Unnamed: 0,goodreads_book_id,tag_id,count,book_id,authors
0,1,30574,167697,27,J.K. Rowling
1,1,11305,37174,27,J.K. Rowling
2,1,11557,34173,27,J.K. Rowling


Let's make a new column called 'poc' to label authors that are POC.

In [217]:
import numpy as np
author_tags['poc'] = ""
author_tags.head()

Unnamed: 0,goodreads_book_id,tag_id,count,book_id,authors,poc
0,1,30574,167697,27,J.K. Rowling,
1,1,11305,37174,27,J.K. Rowling,
2,1,11557,34173,27,J.K. Rowling,
3,1,8717,12986,27,J.K. Rowling,
4,1,33114,12716,27,J.K. Rowling,


In [218]:
for i in range(author_tags.shape[0]):
    if author_tags.tag_id.loc[i] in poc_tag_ids:
        author_tags.poc.loc[i] = 1

In [219]:
print('There are ', author_tags[author_tags.poc == 1].groupby('authors').poc.first().sum(), ' authors tagged as POC.')

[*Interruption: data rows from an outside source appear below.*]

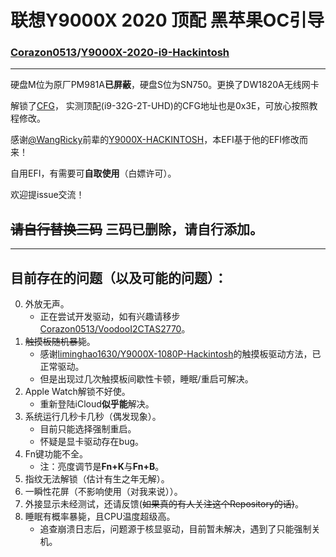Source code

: # 联想Y9000X 2020 顶配 黑苹果OC引导
### [Corazon0513](https://github.com/Corazon0513)/[Y9000X-2020-i9-Hackintosh](https://github.com/Corazon0513/Y9000X-2020-i9-Hackintosh)

---

硬盘M位为原厂PM981A**已屏蔽**，硬盘S位为SN750。更换了DW1820A无线网卡

解锁了[CFG](http://bbs.pcbeta.com/viewthread-1845189-1-1.html)， 实测顶配(i9-32G-2T-UHD)的CFG地址也是0x3E，可放心按照教程修改。

感谢[@WangRicky](https://github.com/WangRicky)前辈的[Y9000X-HACKINTOSH](https://github.com/WangRicky/Y9000X-HACKINTOSH)，本EFI基于他的EFI修改而来！


自用EFI，有需要可**自取使用**（白嫖许可）。

欢迎提issue交流！

## ~~**请自行替换三码**~~ 三码已删除，请自行添加。


---

## 目前存在的问题（以及可能的问题）：
0. 外放无声。
    - 正在尝试开发驱动，如有兴趣请移步[Corazon0513/VoodooI2CTAS2770](https://github.com/Corazon0513/VoodooI2CTAS2770)。
0. ~~触摸板随机暴毙~~。
    - 感谢[liminghao1630/Y9000X-1080P-Hackintosh](https://github.com/liminghao1630/Y9000X-1080P-Hackintosh)的触摸板驱动方法，已正常驱动。
    - 但是出现过几次触摸板间歇性卡顿，睡眠/重启可解决。
0. Apple Watch解锁不好使。
    - 重新登陆iCloud**似乎能**解决。
0. 系统运行几秒卡几秒（偶发现象）。
    - 目前只能选择强制重启。
    - 怀疑是显卡驱动存在bug。
0. Fn键功能不全。
    - 注：亮度调节是**Fn+K**与**Fn+B**。
0. 指纹无法解锁（估计有生之年无解）。
0. 一瞬性花屏（不影响使用（对我来说））。
0. 外接显示未经测试，还请反馈(~~如果真的有人关注这个Repository的话)~~。
0. 睡眠有概率暴毙，且CPU温度超级高。
    - 追查崩溃日志后，问题源于核显驱动，目前暂未解决，遇到了只能强制关机。
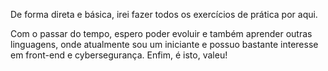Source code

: De forma direta e básica, irei fazer todos os exercícios de prática por aqui. 

Com o passar do tempo, espero poder evoluir e também aprender outras linguagens, onde atualmente sou um iniciante e possuo bastante interesse em front-end e cybersegurança. Enfim, é isto, valeu! 
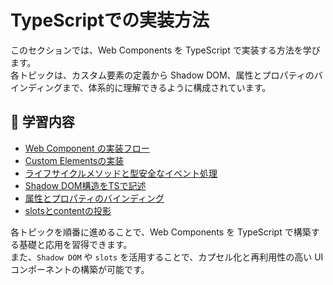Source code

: # TypeScriptでの実装方法

このセクションでは、Web Components を TypeScript で実装する方法を学びます。  
各トピックは、カスタム要素の定義から Shadow DOM、属性とプロパティのバインディングまで、体系的に理解できるように構成されています。

## 🔹 学習内容

- [Web Component の実装フロー](./webcomponent-implementation-flow)
- [Custom Elementsの実装](./custom-element-implementation)
- [ライフサイクルメソッドと型安全なイベント処理](./lifecycle-and-events)
- [Shadow DOM構造をTSで記述](./shadow-dom-in-ts)
- [属性とプロパティのバインディング](./attribute-property-binding)
- [slotsとcontentの投影](./slots-and-projection)

各トピックを順番に進めることで、Web Components を TypeScript で構築する基礎と応用を習得できます。  
また、`Shadow DOM` や `slots` を活用することで、カプセル化と再利用性の高い UI コンポーネントの構築が可能です。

There are  88  authors tagged as POC.


Let's try to identify more authors of color by scraping a list of POC authors from Goodreads.com. We'll need to clean it too.

In [220]:
urls = [f'https://www.goodreads.com/list/show/96119._ReadPOC_List_of_Books_by_Authors_of_Color?page={i}' for i in range(1,12)]

In [221]:
from bs4 import BeautifulSoup
import requests

In [222]:
goodreads_poc = []
for url in urls:
    soup = BeautifulSoup(requests.get(url).text, "lxml")
    for i in soup.find_all('span', itemprop = 'name'):
        goodreads_poc.append(i.text)

In [223]:
goodreads_poc_authors = [item for item in goodreads_poc if goodreads_poc.index(item) % 2 == 1]

In [224]:
for i in range(author_tags.shape[0]):
    if author_tags.authors.loc[i] in goodreads_poc_authors:
        author_tags.poc.loc[i] = 1

In [225]:
print('There are ', author_tags[author_tags.poc == 1].groupby('authors', as_index = False).poc.first().shape[0], ' authors tagged as POC.')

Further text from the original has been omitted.